A proponent of female education, Jeria said that women's education should not be limited to training better-prepared mothers. She regularly published articles describing the plight of working women and men (those committed to educating and emancipating women), citing the "fight against violence towards women and the 'slavery of working women.

== May Day speaker ==
On May 1, 1907, Jeria delivered a labor day speech to 40,000 people, but by doing so she lost her job at Gillet Lithograph, reportedly because of her work as a labor leader and working journalist.

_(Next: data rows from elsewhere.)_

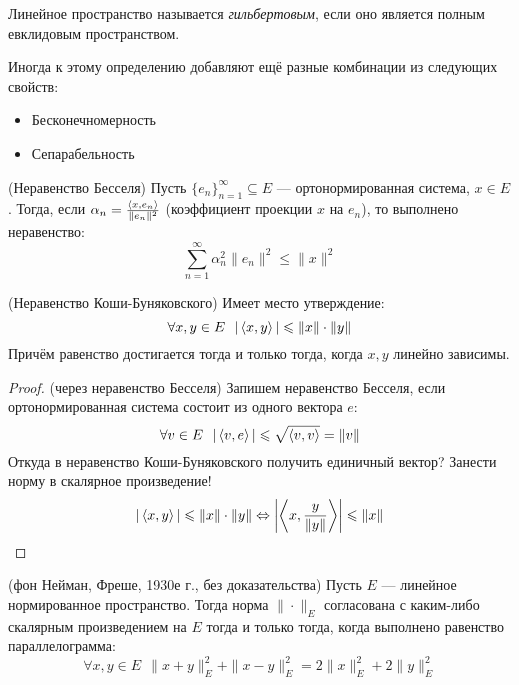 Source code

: \begin{definition}
	Линейное пространство называется \textit{гильбертовым}, если оно является полным евклидовым пространством.
\end{definition}

\begin{note}
	Иногда к этому определению добавляют ещё разные комбинации из следующих свойств:
	\begin{itemize}
		\item Бесконечномерность
		
		\item Сепарабельность
	\end{itemize}
\end{note}

\begin{reminder} (Неравенство Бесселя)
	Пусть $\{e_n\}_{n = 1}^\infty \subseteq E$ --- ортонормированная система, $x \in E$. Тогда, если $\alpha_n = \frac{\left\langle x, e_n\right\rangle}{\|e_n\|^2}$ (коэффициент проекции $x$ на $e_n$), то выполнено неравенство:
	\[
		\sum_{n = 1}^\infty \alpha_n^2\|e_n\|^2 \le \|x\|^2
	\]
\end{reminder}

\begin{proposition} (Неравенство Коши-Буняковского)
	Имеет место утверждение:
	\[
		\forall x, y \in E\ \ |\left\langle x, y\right\rangle| \leqslant \|x\| \cdot \|y\|
	\]
	Причём равенство достигается тогда и только тогда, когда $x, y$ линейно зависимы.
\end{proposition}

\begin{proof} (через неравенство Бесселя)
	Запишем неравенство Бесселя, если ортонормированная система состоит из одного вектора $e$:
	\[
		\forall v \in E\ \ |\left\langle v, e\right\rangle| \leqslant \sqrt{\left\langle v, v\right\rangle} = \|v\|
	\]
	Откуда в неравенство Коши-Буняковского получить единичный вектор? Занести норму в скалярное произведение!
	\[
		|\left\langle x, y\right\rangle| \leqslant \|x\| \cdot \|y\| \Leftrightarrow \left|\left\langle x, \frac{y}{\|y\|}\right\rangle\right| \leqslant \|x\|
	\]
\end{proof}

\begin{theorem} (фон Нейман, Фреше, 1930е г., без доказательства)
	Пусть $E$ --- линейное нормированное пространство. Тогда норма $\|\cdot\|_E$ согласована с каким-либо скалярным произведением на $E$ тогда и только тогда, когда выполнено равенство параллелограмма:
	\[
		\forall x, y \in E\ \ \|x + y\|_E^2 + \|x - y\|_E^2 = 2\|x\|_E^2 + 2\|y\|_E^2
	\]
\end{theorem}

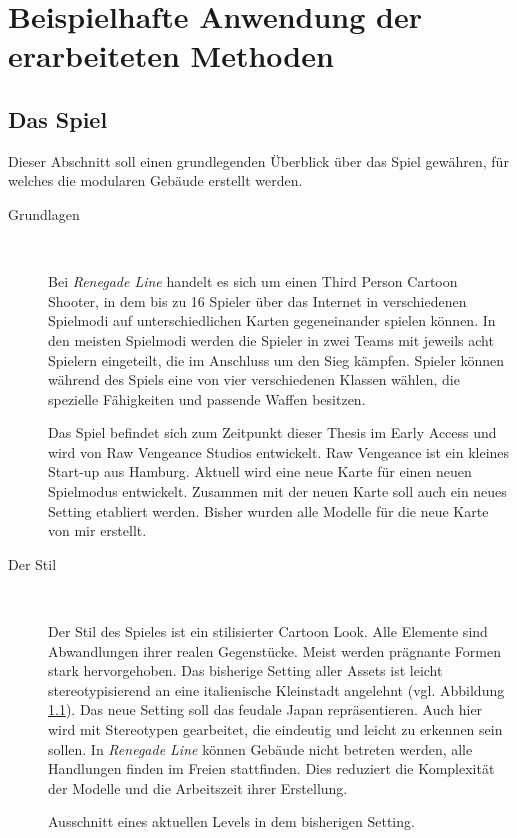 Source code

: \chapter{Beispielhafte Anwendung der erarbeiteten Methoden}
\section{Das Spiel}
Dieser Abschnitt soll einen grundlegenden Überblick über das Spiel gewähren, für welches die modularen Gebäude erstellt werden.
\begin{description}
\item[Grundlagen]~\par
Bei \textit{Renegade Line} handelt es sich um einen Third Person Cartoon Shooter, in dem bis zu 16 Spieler über das Internet in verschiedenen Spielmodi auf unterschiedlichen Karten gegeneinander spielen können. In den meisten Spielmodi werden die Spieler in zwei Teams mit jeweils acht Spielern eingeteilt, die im Anschluss um den Sieg kämpfen. Spieler können während des Spiels eine von vier verschiedenen Klassen wählen, die spezielle Fähigkeiten und passende Waffen besitzen.
\par
Das Spiel befindet sich zum Zeitpunkt dieser Thesis im Early Access und wird von Raw Vengeance Studios entwickelt. Raw Vengeance ist ein kleines Start-up aus Hamburg. Aktuell wird eine neue Karte für einen neuen Spielmodus entwickelt. Zusammen mit der neuen Karte soll auch ein neues Setting etabliert werden. Bisher wurden alle Modelle für die neue Karte von mir erstellt.
\item[Der Stil]~\par
Der Stil des Spieles ist ein stilisierter Cartoon Look. Alle Elemente sind Abwandlungen ihrer realen Gegenstücke. Meist werden prägnante Formen stark hervorgehoben. Das bisherige Setting aller Assets ist leicht stereotypisierend an eine italienische Kleinstadt angelehnt (vgl. Abbildung \ref{altSetting}). Das neue Setting soll das feudale Japan repräsentieren. Auch hier wird mit Stereotypen gearbeitet, die eindeutig und leicht zu erkennen sein sollen. In \textit{Renegade Line} können Gebäude nicht betreten werden, alle Handlungen finden im Freien stattfinden. Dies reduziert die Komplexität der Modelle und die Arbeitszeit ihrer Erstellung.
\end{description}
\begin{figure}[!h]
\centering
  \caption{Ausschnitt eines aktuellen Levels in dem bisherigen Setting.}
	\label{altSetting}
\end{figure}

La Alborada's last issue appeared shortly thereafter on May 19, 1907, when Jeria was almost 21 years old, about two years after she started the publication.

== Impact ==
On May 1, 1908, a new labor newspaper, La Palanca, was launched by Carmela's friend, feminist and activist Esther Valdés de Díaz, a promoter of the Association of Seamstresses. In her first editorial, the publisher acknowledged the groundbreaking work of La Alborada but noted that Carmela had suffered the “destruction of her home, and an uninterrupted series of troubles" which, in addition to "long and cruel illness", had "forced her to interrupt her noble crusade”. The editor went on to say that she knew nothing of her friend's life after that time, but that Jeria had inspired disciples who would continue her work.

Jeria's work is said to have contributed to the formation of several women's associations dedicated to the suffrage movement, eventually leading to Chilean women gaining the right to vote in municipal elections in 1934, and in presidential elections in 1952.